## Your instructions
Go through the material line by line and copy each one with the word "after".
━━━ Provided information ━━━
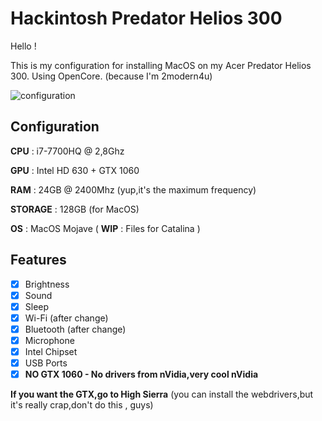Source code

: # Hackintosh Predator Helios 300

Hello !

This is my configuration for installing MacOS on my Acer Predator Helios 300.
Using OpenCore. (because I'm 2modern4u)

![configuration](https://i.ibb.co/d6TfF5x/Capture-d-cran-2020-01-21-09-08-26.png)


## Configuration

**CPU** : i7-7700HQ @ 2,8Ghz


**GPU** : Intel HD 630 + GTX 1060


**RAM** : 24GB @ 2400Mhz (yup,it's the maximum frequency)


**STORAGE** : 128GB (for MacOS)


**OS** : MacOS Mojave ( **WIP** : Files for Catalina )

## Features
 - [x] Brightness
 - [x] Sound
 - [x] Sleep
 - [x] Wi-Fi (after change)
 - [x] Bluetooth (after change)
 - [x] Microphone
 - [x] Intel Chipset
 - [x] USB Ports
 - [x] **NO GTX 1060 - No drivers from nVidia,very cool nVidia**
 
 **If you want the GTX,go to High Sierra** (you can install the webdrivers,but it's really crap,don't do this , guys)
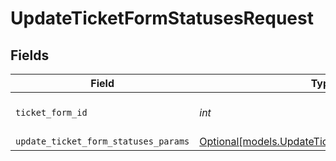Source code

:# UpdateTicketFormStatusesRequest


## Fields

| Field                                                                                          | Type                                                                                           | Required                                                                                       | Description                                                                                    |
| ---------------------------------------------------------------------------------------------- | ---------------------------------------------------------------------------------------------- | ---------------------------------------------------------------------------------------------- | ---------------------------------------------------------------------------------------------- |
| `ticket_form_id`                                                                               | *int*                                                                                          | :heavy_check_mark:                                                                             | The ID of the ticket form                                                                      |
| `update_ticket_form_statuses_params`                                                           | [Optional[models.UpdateTicketFormStatusesParams]](../models/updateticketformstatusesparams.md) | :heavy_minus_sign:                                                                             | N/A                                                                                            |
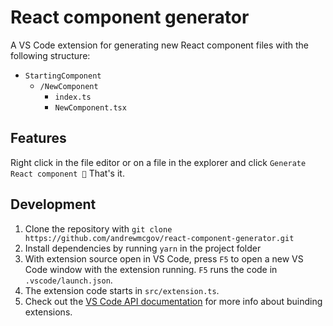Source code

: # React component generator

A VS Code extension for generating new React component files with the following structure:

- `StartingComponent`
  - `/NewComponent`
    - `index.ts`
    - `NewComponent.tsx`

## Features

Right click in the file editor or on a file in the explorer and click `Generate React component 🗿` That's it.

## Development

1. Clone the repository with `git clone https://github.com/andrewmcgov/react-component-generator.git`
2. Install dependencies by running `yarn` in the project folder
3. With extension source open in VS Code, press `F5` to open a new VS Code window with the extension running. `F5` runs the code in `.vscode/launch.json`.
4. The extension code starts in `src/extension.ts`.
5. Check out the [VS Code API documentation](https://code.visualstudio.com/api) for more info about buinding extensions.
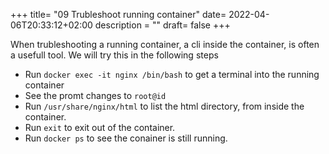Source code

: +++
title= "09 Trubleshoot running container"
date= 2022-04-06T20:33:12+02:00
description = ""
draft= false
+++

When trubleshooting a running container, a cli inside the container, is often a usefull tool. We will try this in the following steps

- Run `docker exec -it nginx /bin/bash` to get a terminal into the running container
- See the promt changes to `root@id`
- Run `/usr/share/nginx/html` to list the html directory, from inside the container.
- Run `exit` to exit out of the container.
- Run `docker ps` to see the conainer is still running.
━━━
## Reply
 - [x] Wi-Fi (after change)
 - [x] Bluetooth (after change)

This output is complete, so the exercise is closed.